— EXERCISE PROMPT —
Please return every line of the material verbatim and skip any images.

==== EXTRACTED RECORDS ====

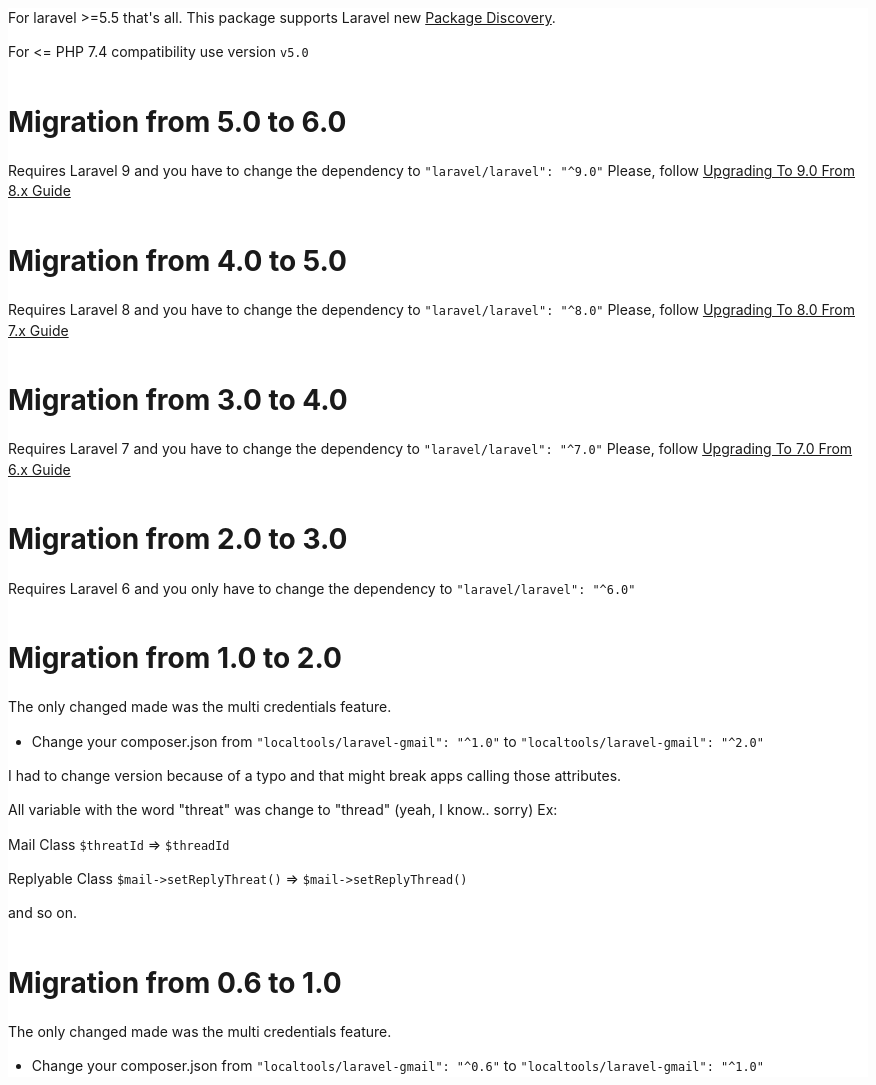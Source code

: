 For laravel >=5.5 that's all. This package supports Laravel new [Package Discovery](https://laravel.com/docs/5.5/packages#package-discovery).

For <= PHP 7.4 compatibility use version `v5.0`

# Migration from 5.0 to 6.0

Requires Laravel 9 and you have to change the dependency to `"laravel/laravel": "^9.0"`
Please, follow [Upgrading To 9.0 From 8.x Guide](https://laravel.com/docs/9.x/upgrade)

# Migration from 4.0 to 5.0

Requires Laravel 8 and you have to change the dependency to `"laravel/laravel": "^8.0"`
Please, follow [Upgrading To 8.0 From 7.x Guide](https://laravel.com/docs/8.x/upgrade)

# Migration from 3.0 to 4.0

Requires Laravel 7 and you have to change the dependency to `"laravel/laravel": "^7.0"`
Please, follow [Upgrading To 7.0 From 6.x Guide](https://laravel.com/docs/7.x/upgrade)

# Migration from 2.0 to 3.0

Requires Laravel 6 and you only have to change the dependency to `"laravel/laravel": "^6.0"`

# Migration from 1.0 to 2.0

The only changed made was the multi credentials feature.

- Change your composer.json from `"localtools/laravel-gmail": "^1.0"` to `"localtools/laravel-gmail": "^2.0"`

I had to change version because of a typo and that might break apps calling those attributes.

All variable with the word "threat" was change to "thread" (yeah, I know.. sorry)
Ex:

Mail Class
`$threatId` => `$threadId`

Replyable Class
`$mail->setReplyThreat()` => `$mail->setReplyThread()`

and so on.

# Migration from 0.6 to 1.0

The only changed made was the multi credentials feature.

- Change your composer.json from `"localtools/laravel-gmail": "^0.6"` to `"localtools/laravel-gmail": "^1.0"`
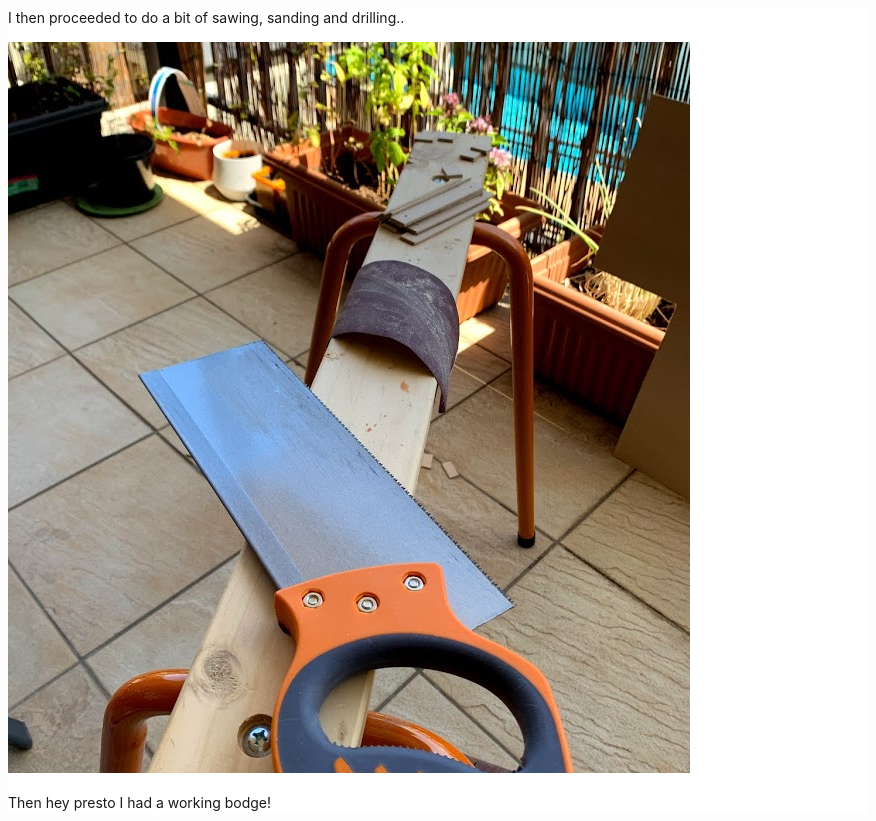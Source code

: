 I then proceeded to do a bit of sawing, sanding and drilling..

![](./sawing-sanding.png)

Then hey presto I had a working bodge!
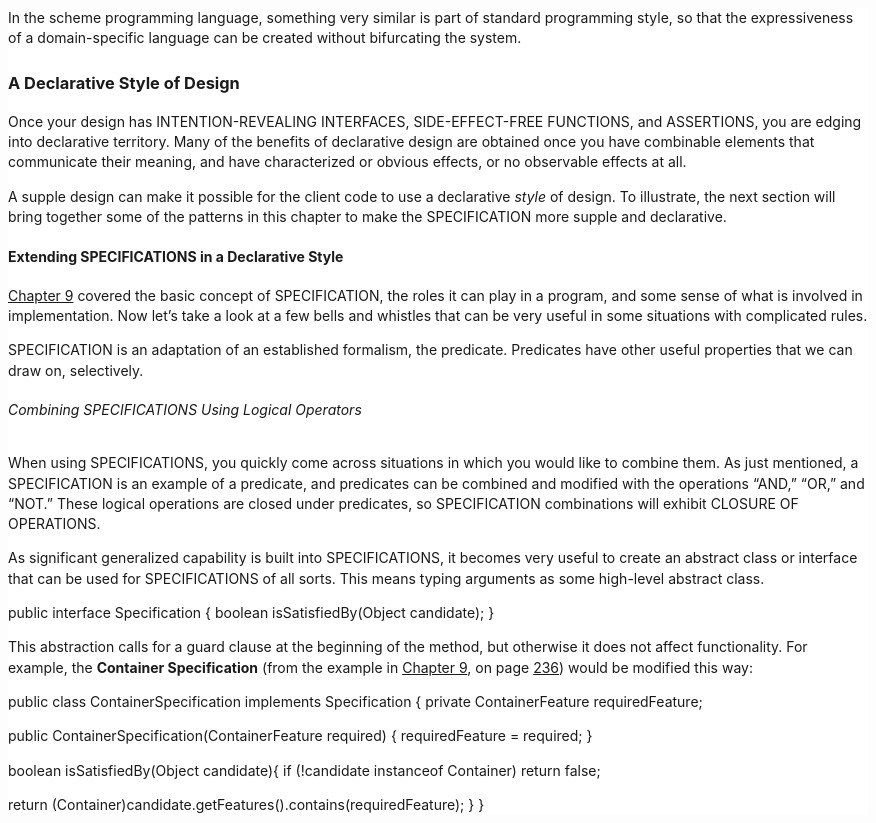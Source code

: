 In the scheme programming language, something very similar is part of standard programming style, so that the expressiveness of a domain-specific language can be created without bifurcating the system.

### A Declarative Style of Design

Once your design has INTENTION-REVEALING INTERFACES, SIDE-EFFECT-FREE FUNCTIONS, and ASSERTIONS, you are edging into declarative territory. Many of the benefits of declarative design are obtained once you have combinable elements that communicate their meaning, and have characterized or obvious effects, or no observable effects at all.

A supple design can make it possible for the client code to use a declarative *style* of design. To illustrate, the next section will bring together some of the patterns in this chapter to make the SPECIFICATION more supple and declarative.

#### Extending SPECIFICATIONS in a Declarative Style

[Chapter 9](https://learning.oreilly.com/library/view/domain-driven-design-tackling/0321125215/ch09.html#ch09) covered the basic concept of SPECIFICATION, the roles it can play in a program, and some sense of what is involved in implementation. Now let’s take a look at a few bells and whistles that can be very useful in some situations with complicated rules.

SPECIFICATION is an adaptation of an established formalism, the predicate. Predicates have other useful properties that we can draw on, selectively.

###### Combining SPECIFICATIONS Using Logical Operators

When using SPECIFICATIONS, you quickly come across situations in which you would like to combine them. As just mentioned, a SPECIFICATION is an example of a predicate, and predicates can be combined and modified with the operations “AND,” “OR,” and “NOT.” These logical operations are closed under predicates, so SPECIFICATION combinations will exhibit CLOSURE OF OPERATIONS.

As significant generalized capability is built into SPECIFICATIONS, it becomes very useful to create an abstract class or interface that can be used for SPECIFICATIONS of all sorts. This means typing arguments as some high-level abstract class.

public interface Specification {
boolean isSatisfiedBy(Object candidate);
}

This abstraction calls for a guard clause at the beginning of the method, but otherwise it does not affect functionality. For example, the **Container Specification** (from the example in [Chapter 9](https://learning.oreilly.com/library/view/domain-driven-design-tackling/0321125215/ch09.html#ch09), on page [236](https://learning.oreilly.com/library/view/domain-driven-design-tackling/0321125215/ch09.html#page_236)) would be modified this way:

public class ContainerSpecification implements Specification {
private ContainerFeature requiredFeature;

public ContainerSpecification(ContainerFeature required) {
requiredFeature = required;
}

boolean isSatisfiedBy(Object candidate){
if (!candidate instanceof Container) return false;

return
(Container)candidate.getFeatures().contains(requiredFeature);
}
}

====

— EXPECTED OUTPUT —
Source code

: For laravel >=5.5 that's all. This package supports Laravel new [Package Discovery](https://laravel.com/docs/5.5/packages#package-discovery).

For <= PHP 7.4 compatibility use version `v5.0`

# Migration from 5.0 to 6.0

Requires Laravel 9 and you have to change the dependency to `"laravel/laravel": "^9.0"`
Please, follow [Upgrading To 9.0 From 8.x Guide](https://laravel.com/docs/9.x/upgrade)

# Migration from 4.0 to 5.0

Requires Laravel 8 and you have to change the dependency to `"laravel/laravel": "^8.0"`
Please, follow [Upgrading To 8.0 From 7.x Guide](https://laravel.com/docs/8.x/upgrade)

# Migration from 3.0 to 4.0

Requires Laravel 7 and you have to change the dependency to `"laravel/laravel": "^7.0"`
Please, follow [Upgrading To 7.0 From 6.x Guide](https://laravel.com/docs/7.x/upgrade)

# Migration from 2.0 to 3.0

Requires Laravel 6 and you only have to change the dependency to `"laravel/laravel": "^6.0"`

# Migration from 1.0 to 2.0

The only changed made was the multi credentials feature.

- Change your composer.json from `"localtools/laravel-gmail": "^1.0"` to `"localtools/laravel-gmail": "^2.0"`

I had to change version because of a typo and that might break apps calling those attributes.

All variable with the word "threat" was change to "thread" (yeah, I know.. sorry)
Ex:

Mail Class
`$threatId` => `$threadId`

Replyable Class
`$mail->setReplyThreat()` => `$mail->setReplyThread()`

and so on.

# Migration from 0.6 to 1.0

The only changed made was the multi credentials feature.

- Change your composer.json from `"localtools/laravel-gmail": "^0.6"` to `"localtools/laravel-gmail": "^1.0"`
Source code

: I then proceeded to do a bit of sawing, sanding and drilling..

![](./sawing-sanding.png)

Then hey presto I had a working bodge!
Source code

: In the scheme programming language, something very similar is part of standard programming style, so that the expressiveness of a domain-specific language can be created without bifurcating the system.

### A Declarative Style of Design

Once your design has INTENTION-REVEALING INTERFACES, SIDE-EFFECT-FREE FUNCTIONS, and ASSERTIONS, you are edging into declarative territory. Many of the benefits of declarative design are obtained once you have combinable elements that communicate their meaning, and have characterized or obvious effects, or no observable effects at all.

A supple design can make it possible for the client code to use a declarative *style* of design. To illustrate, the next section will bring together some of the patterns in this chapter to make the SPECIFICATION more supple and declarative.

#### Extending SPECIFICATIONS in a Declarative Style

[Chapter 9](https://learning.oreilly.com/library/view/domain-driven-design-tackling/0321125215/ch09.html#ch09) covered the basic concept of SPECIFICATION, the roles it can play in a program, and some sense of what is involved in implementation. Now let’s take a look at a few bells and whistles that can be very useful in some situations with complicated rules.

SPECIFICATION is an adaptation of an established formalism, the predicate. Predicates have other useful properties that we can draw on, selectively.

###### Combining SPECIFICATIONS Using Logical Operators

When using SPECIFICATIONS, you quickly come across situations in which you would like to combine them. As just mentioned, a SPECIFICATION is an example of a predicate, and predicates can be combined and modified with the operations “AND,” “OR,” and “NOT.” These logical operations are closed under predicates, so SPECIFICATION combinations will exhibit CLOSURE OF OPERATIONS.

As significant generalized capability is built into SPECIFICATIONS, it becomes very useful to create an abstract class or interface that can be used for SPECIFICATIONS of all sorts. This means typing arguments as some high-level abstract class.

public interface Specification {
boolean isSatisfiedBy(Object candidate);
}

This abstraction calls for a guard clause at the beginning of the method, but otherwise it does not affect functionality. For example, the **Container Specification** (from the example in [Chapter 9](https://learning.oreilly.com/library/view/domain-driven-design-tackling/0321125215/ch09.html#ch09), on page [236](https://learning.oreilly.com/library/view/domain-driven-design-tackling/0321125215/ch09.html#page_236)) would be modified this way:

public class ContainerSpecification implements Specification {
private ContainerFeature requiredFeature;

public ContainerSpecification(ContainerFeature required) {
requiredFeature = required;
}

boolean isSatisfiedBy(Object candidate){
if (!candidate instanceof Container) return false;

return
(Container)candidate.getFeatures().contains(requiredFeature);
}
}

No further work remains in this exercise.